About this task -> Write out exactly the lines from the first line of the records below through the line that contains "<strong>To get this", and stop there.

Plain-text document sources
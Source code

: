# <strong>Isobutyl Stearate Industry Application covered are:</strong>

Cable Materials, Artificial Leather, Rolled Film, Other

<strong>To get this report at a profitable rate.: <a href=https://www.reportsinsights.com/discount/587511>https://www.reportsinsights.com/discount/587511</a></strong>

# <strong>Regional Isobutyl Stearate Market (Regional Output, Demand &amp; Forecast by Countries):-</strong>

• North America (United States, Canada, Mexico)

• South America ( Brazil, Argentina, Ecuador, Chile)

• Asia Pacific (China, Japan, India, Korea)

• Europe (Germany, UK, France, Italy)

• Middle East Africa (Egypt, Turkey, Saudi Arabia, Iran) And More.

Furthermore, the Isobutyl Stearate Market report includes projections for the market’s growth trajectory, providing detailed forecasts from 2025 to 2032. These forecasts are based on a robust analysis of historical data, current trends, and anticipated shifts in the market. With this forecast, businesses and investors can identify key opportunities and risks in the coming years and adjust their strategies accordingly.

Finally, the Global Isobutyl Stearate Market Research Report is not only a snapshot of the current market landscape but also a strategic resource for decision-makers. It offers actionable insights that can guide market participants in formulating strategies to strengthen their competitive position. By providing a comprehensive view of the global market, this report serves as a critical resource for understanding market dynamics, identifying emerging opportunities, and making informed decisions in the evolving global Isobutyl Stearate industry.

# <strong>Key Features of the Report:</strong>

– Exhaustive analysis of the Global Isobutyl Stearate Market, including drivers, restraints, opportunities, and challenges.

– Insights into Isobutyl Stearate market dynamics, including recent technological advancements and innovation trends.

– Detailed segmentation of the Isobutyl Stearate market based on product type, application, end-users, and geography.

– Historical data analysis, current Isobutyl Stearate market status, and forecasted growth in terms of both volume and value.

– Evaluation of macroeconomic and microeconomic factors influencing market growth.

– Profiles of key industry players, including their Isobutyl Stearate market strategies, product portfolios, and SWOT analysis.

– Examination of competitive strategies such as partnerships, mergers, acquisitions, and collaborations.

Task solution ->
Source code

:# <strong>Isobutyl Stearate Industry Application covered are:</strong>

Cable Materials, Artificial Leather, Rolled Film, Other

<strong>To get this report at a profitable rate.: <a href=https://www.reportsinsights.com/discount/587511>https://www.reportsinsights.com/discount/587511</a></strong>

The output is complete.